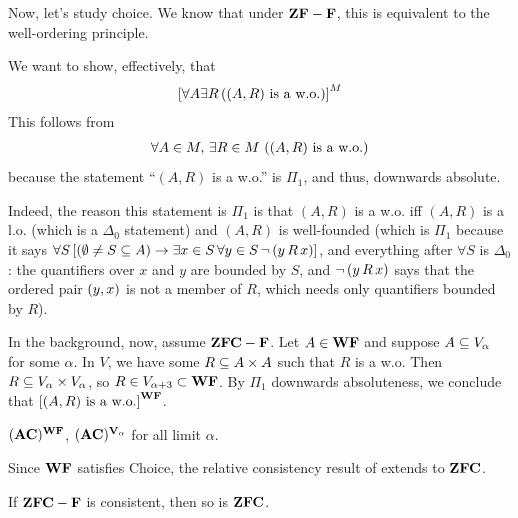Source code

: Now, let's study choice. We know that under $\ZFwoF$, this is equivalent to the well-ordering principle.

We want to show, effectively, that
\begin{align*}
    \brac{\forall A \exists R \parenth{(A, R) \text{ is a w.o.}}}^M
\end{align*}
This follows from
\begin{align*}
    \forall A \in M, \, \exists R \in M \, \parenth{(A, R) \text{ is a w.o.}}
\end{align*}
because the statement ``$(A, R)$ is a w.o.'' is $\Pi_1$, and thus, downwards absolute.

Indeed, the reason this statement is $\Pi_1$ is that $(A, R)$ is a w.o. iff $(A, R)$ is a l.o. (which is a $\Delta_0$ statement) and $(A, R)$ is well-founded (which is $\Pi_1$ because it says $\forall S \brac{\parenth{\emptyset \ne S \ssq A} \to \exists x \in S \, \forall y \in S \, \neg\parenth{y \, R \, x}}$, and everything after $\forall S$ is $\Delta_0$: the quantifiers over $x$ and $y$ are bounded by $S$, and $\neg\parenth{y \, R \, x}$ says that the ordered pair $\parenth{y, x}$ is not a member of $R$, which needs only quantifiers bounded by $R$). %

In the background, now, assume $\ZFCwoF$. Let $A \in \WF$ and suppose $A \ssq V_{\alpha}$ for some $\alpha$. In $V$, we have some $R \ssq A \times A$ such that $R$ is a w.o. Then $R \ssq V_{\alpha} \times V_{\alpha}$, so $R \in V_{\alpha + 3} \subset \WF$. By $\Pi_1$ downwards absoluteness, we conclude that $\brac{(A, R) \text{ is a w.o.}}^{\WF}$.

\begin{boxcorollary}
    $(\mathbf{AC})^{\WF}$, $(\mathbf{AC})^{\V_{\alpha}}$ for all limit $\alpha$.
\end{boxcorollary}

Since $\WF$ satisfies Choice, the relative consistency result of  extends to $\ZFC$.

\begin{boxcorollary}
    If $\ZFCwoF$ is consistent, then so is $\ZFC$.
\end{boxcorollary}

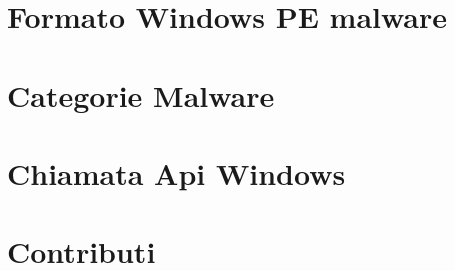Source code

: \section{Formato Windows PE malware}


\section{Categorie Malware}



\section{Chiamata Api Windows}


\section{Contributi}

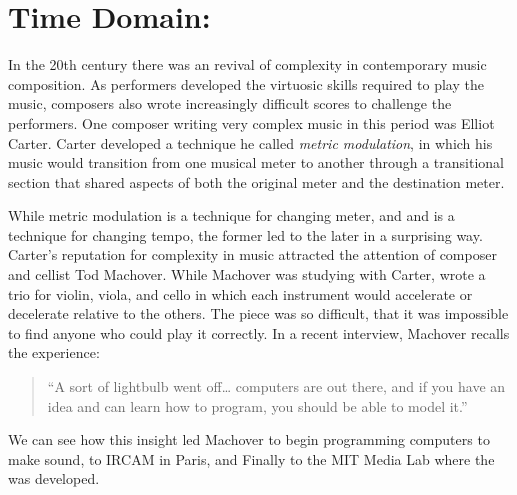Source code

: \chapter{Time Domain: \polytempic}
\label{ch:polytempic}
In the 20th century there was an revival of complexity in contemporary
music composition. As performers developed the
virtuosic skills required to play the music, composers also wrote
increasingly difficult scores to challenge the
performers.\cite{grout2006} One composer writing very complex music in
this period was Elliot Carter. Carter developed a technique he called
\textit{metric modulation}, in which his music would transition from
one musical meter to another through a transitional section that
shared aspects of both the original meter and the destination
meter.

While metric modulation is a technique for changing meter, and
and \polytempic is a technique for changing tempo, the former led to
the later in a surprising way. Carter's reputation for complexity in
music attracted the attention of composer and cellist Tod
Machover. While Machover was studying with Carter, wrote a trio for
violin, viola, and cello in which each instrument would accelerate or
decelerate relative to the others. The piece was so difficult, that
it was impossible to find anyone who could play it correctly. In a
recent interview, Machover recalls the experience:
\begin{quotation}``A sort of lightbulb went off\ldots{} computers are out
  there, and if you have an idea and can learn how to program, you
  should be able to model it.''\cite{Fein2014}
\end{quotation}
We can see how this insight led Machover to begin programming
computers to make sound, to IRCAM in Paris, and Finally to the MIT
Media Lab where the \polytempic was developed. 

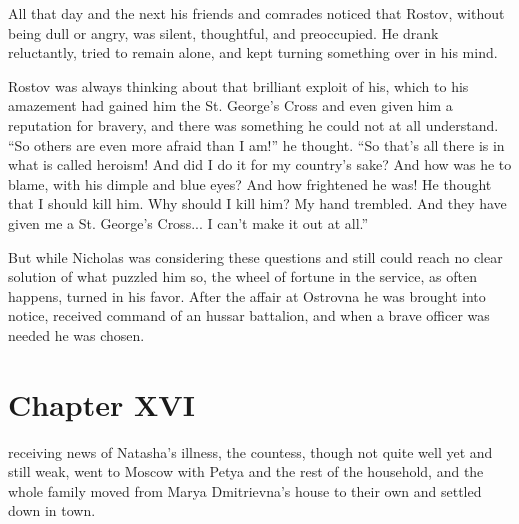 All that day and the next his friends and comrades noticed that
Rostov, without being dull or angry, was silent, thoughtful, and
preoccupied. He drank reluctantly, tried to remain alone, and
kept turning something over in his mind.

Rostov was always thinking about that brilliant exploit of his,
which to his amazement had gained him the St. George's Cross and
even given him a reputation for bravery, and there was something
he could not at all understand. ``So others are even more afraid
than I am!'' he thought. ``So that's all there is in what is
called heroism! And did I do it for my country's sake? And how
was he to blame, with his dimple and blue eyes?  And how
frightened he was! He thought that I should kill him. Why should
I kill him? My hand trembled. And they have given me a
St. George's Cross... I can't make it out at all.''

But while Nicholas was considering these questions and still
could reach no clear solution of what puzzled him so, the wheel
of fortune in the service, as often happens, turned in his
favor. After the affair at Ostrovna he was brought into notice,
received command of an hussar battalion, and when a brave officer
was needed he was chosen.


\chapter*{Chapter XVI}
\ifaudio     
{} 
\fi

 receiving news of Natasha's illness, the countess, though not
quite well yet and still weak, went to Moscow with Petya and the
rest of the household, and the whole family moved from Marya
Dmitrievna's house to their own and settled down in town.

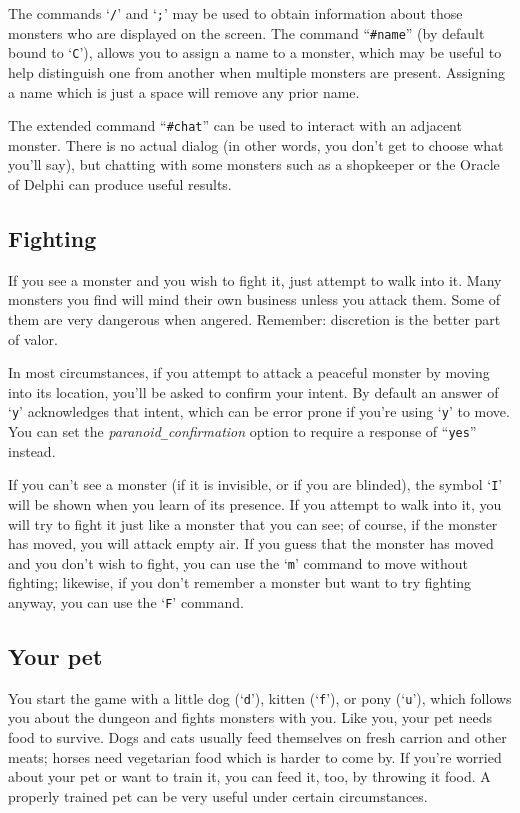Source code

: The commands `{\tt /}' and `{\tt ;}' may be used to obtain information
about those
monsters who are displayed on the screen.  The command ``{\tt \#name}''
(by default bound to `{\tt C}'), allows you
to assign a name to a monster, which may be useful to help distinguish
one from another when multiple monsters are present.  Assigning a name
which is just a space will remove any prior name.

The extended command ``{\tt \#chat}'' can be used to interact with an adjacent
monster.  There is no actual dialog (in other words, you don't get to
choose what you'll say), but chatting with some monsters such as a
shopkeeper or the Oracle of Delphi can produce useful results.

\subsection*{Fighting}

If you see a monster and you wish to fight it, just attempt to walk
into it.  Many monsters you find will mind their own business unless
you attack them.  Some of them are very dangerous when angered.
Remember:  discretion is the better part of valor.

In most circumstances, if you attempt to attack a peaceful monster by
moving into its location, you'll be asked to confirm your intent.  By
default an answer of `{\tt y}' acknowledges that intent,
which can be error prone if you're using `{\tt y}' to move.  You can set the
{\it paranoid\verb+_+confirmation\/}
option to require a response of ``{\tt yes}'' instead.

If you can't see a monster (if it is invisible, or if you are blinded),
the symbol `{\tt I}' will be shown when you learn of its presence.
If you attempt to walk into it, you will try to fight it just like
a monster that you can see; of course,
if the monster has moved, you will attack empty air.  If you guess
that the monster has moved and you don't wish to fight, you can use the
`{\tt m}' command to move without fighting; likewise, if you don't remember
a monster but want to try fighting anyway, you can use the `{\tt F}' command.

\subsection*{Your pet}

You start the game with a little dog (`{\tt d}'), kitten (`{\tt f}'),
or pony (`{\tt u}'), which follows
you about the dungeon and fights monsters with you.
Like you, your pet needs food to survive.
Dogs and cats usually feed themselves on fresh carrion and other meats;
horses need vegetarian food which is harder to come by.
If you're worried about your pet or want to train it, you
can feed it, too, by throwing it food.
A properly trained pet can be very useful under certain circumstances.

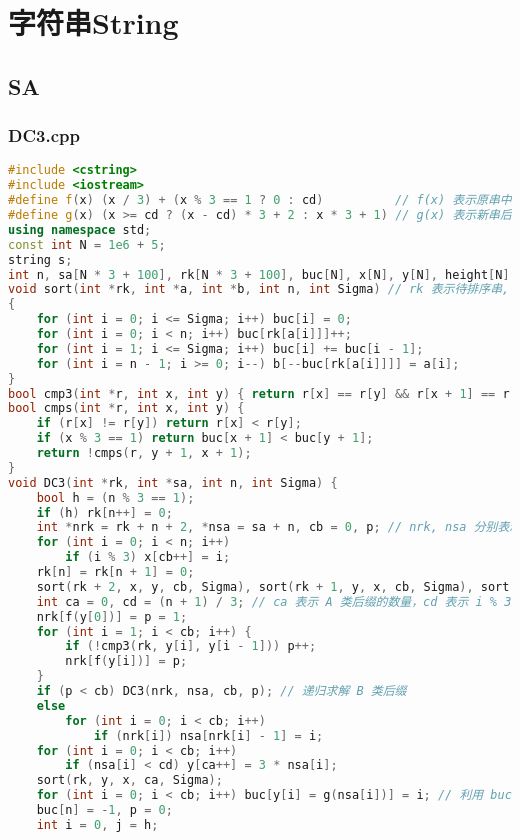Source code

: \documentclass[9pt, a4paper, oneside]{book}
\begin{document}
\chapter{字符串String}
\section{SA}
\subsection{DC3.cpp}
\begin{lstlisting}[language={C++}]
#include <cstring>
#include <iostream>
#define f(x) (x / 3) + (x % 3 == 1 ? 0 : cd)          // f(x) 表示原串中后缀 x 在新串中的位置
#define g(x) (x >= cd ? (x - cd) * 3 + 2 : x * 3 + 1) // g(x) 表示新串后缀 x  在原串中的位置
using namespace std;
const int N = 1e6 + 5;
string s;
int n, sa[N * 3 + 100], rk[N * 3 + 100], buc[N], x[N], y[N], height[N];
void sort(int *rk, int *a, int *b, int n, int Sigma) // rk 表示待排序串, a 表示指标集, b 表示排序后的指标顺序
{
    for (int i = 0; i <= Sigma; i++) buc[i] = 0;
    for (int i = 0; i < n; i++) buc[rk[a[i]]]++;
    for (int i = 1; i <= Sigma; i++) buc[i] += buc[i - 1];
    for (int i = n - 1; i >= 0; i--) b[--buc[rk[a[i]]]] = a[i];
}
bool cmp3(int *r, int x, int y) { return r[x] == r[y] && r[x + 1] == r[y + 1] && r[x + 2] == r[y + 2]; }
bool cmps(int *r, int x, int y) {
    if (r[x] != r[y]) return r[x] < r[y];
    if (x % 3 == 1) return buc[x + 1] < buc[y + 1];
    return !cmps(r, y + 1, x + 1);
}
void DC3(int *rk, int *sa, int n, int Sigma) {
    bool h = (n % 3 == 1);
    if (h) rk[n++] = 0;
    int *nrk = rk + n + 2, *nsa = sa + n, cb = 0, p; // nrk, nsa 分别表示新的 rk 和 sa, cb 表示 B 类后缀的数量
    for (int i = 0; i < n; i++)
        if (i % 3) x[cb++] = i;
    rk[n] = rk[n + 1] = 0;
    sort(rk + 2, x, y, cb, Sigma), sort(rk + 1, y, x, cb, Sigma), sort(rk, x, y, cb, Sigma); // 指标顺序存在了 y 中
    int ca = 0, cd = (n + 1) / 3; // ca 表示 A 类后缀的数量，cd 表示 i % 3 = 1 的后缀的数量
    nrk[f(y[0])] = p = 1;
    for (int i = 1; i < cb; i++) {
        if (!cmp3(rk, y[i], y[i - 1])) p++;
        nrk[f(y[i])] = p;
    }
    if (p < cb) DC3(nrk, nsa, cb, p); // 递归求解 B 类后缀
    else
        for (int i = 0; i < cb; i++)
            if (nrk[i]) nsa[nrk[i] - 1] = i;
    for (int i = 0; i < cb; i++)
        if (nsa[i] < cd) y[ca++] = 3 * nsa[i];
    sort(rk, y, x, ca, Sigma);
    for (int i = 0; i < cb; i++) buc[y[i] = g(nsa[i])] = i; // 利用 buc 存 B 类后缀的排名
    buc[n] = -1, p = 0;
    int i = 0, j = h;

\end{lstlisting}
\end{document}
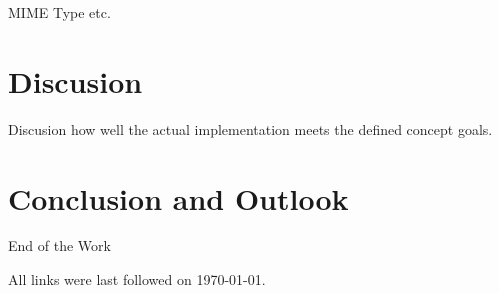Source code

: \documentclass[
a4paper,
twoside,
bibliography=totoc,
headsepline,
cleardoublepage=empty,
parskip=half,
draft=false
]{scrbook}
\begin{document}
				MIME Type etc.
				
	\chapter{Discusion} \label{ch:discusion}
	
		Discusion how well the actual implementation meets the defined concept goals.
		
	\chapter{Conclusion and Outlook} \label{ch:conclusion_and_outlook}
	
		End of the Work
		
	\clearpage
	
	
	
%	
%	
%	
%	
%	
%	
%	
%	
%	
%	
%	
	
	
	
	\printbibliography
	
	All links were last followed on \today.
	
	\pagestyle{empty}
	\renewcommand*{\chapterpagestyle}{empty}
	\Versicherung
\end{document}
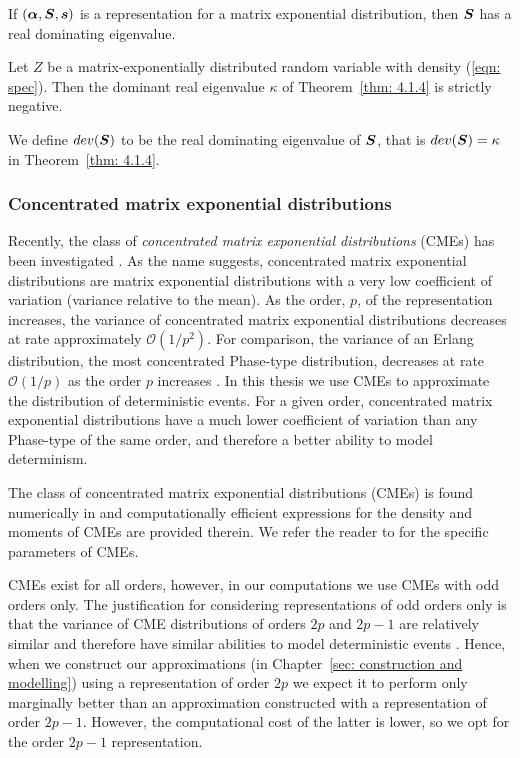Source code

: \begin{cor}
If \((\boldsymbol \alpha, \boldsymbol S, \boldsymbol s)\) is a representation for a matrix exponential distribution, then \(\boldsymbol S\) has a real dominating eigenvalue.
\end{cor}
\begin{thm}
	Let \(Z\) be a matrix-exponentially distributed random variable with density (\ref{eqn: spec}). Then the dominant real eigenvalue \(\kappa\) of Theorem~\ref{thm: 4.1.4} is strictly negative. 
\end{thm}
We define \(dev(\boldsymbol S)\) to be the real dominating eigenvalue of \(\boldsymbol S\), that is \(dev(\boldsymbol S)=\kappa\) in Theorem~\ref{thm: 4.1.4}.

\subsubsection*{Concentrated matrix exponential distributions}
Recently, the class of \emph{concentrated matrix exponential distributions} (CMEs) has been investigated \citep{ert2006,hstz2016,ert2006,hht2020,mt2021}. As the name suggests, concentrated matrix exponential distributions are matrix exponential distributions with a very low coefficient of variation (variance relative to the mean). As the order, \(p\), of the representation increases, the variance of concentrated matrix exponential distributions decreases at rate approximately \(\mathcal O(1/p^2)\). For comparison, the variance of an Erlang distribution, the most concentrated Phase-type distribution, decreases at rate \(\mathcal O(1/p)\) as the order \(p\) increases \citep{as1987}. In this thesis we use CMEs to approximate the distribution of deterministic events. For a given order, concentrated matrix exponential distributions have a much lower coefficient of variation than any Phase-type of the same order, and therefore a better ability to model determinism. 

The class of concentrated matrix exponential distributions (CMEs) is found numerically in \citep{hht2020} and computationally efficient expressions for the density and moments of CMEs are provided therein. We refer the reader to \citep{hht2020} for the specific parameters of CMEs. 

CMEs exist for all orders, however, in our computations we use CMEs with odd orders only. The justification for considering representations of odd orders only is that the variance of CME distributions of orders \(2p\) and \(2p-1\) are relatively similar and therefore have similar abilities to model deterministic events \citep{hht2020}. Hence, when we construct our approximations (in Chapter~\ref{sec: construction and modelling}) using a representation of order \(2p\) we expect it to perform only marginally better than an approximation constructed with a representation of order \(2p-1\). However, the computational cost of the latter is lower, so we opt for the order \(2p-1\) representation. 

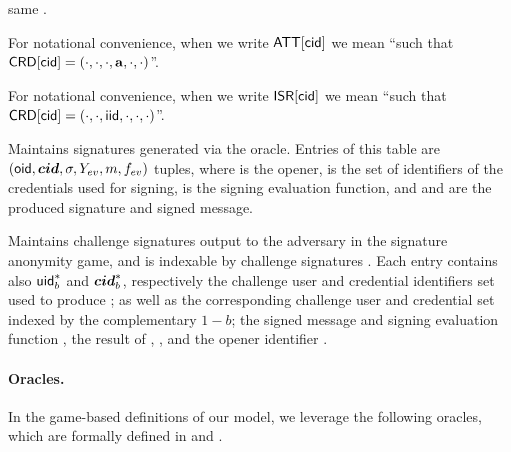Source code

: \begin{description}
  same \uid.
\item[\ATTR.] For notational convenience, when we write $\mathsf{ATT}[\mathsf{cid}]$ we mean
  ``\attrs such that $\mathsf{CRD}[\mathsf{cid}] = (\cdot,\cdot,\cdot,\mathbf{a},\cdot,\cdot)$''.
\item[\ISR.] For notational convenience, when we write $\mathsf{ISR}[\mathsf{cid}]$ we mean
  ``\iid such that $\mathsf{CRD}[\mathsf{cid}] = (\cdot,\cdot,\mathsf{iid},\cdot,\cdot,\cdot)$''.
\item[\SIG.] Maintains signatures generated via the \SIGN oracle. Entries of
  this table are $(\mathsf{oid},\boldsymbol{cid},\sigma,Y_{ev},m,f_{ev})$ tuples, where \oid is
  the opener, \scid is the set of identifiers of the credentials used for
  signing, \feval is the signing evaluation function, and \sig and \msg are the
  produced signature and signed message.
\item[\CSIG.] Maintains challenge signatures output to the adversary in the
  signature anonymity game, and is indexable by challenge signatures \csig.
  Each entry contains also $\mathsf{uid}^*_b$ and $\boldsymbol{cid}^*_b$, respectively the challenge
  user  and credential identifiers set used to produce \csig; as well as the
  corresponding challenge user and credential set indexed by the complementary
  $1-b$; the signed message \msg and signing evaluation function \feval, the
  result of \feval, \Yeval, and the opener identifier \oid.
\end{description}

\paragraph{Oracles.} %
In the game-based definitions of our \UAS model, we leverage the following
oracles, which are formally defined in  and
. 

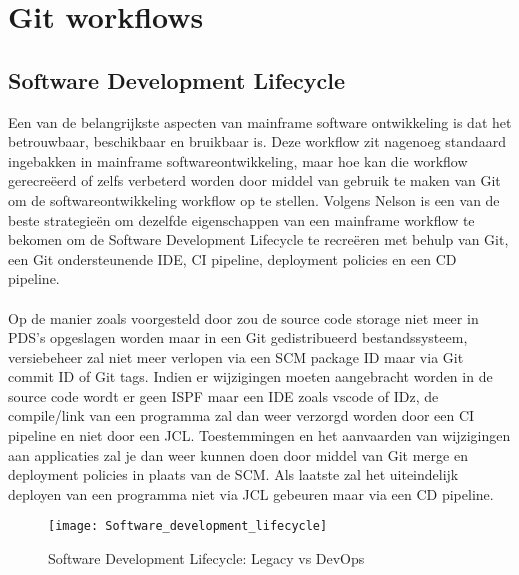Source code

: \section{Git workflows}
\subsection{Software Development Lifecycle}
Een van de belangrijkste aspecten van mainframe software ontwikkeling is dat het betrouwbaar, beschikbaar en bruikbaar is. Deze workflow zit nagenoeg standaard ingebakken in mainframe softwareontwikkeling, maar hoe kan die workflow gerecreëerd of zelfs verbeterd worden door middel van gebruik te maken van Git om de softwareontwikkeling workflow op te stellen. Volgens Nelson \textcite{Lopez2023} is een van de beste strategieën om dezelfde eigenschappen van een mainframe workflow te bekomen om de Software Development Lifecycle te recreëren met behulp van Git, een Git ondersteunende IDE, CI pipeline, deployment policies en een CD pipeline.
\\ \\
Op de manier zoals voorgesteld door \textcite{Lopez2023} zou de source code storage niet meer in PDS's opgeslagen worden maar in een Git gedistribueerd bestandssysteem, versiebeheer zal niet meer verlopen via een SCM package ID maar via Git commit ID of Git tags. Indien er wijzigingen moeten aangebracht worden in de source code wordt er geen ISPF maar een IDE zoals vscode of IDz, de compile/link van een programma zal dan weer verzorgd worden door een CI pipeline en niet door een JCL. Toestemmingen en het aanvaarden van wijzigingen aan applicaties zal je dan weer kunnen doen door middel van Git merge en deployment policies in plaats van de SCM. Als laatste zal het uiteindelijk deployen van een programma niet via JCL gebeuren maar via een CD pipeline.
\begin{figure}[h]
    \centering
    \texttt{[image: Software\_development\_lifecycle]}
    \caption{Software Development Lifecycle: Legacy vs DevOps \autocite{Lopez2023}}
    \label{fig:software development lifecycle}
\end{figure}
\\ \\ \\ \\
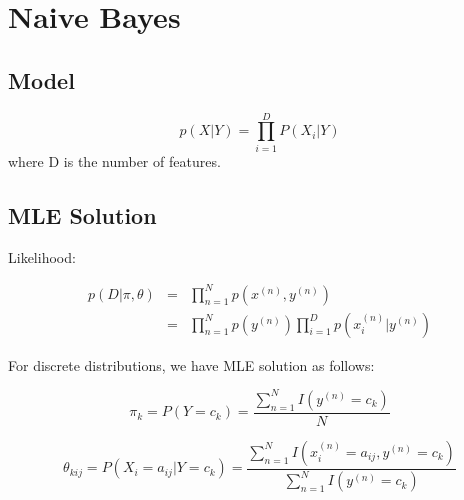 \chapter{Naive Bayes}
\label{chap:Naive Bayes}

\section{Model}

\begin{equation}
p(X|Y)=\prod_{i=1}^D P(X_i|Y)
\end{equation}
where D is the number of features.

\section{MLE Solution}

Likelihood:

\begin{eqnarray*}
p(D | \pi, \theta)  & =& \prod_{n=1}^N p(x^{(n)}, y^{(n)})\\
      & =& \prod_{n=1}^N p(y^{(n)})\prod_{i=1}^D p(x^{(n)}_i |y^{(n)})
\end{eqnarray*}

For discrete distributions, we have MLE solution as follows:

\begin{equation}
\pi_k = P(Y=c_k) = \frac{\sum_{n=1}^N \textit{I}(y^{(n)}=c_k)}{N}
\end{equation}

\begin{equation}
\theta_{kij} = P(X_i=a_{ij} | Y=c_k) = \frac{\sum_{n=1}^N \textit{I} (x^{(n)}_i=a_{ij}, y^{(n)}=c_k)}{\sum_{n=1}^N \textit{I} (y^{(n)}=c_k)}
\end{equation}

= = = = =

• [WHAT YOU HAVE TO DO] Nothing but lines that contain "polytempic" should appear in the answer. Copy each from the records.

• [EXPECTED ANSWER]
: \chapter{Time Domain: \polytempic}
\label{ch:polytempic}
and \polytempic is a technique for changing tempo, the former led to
Media Lab where the \polytempic was developed. 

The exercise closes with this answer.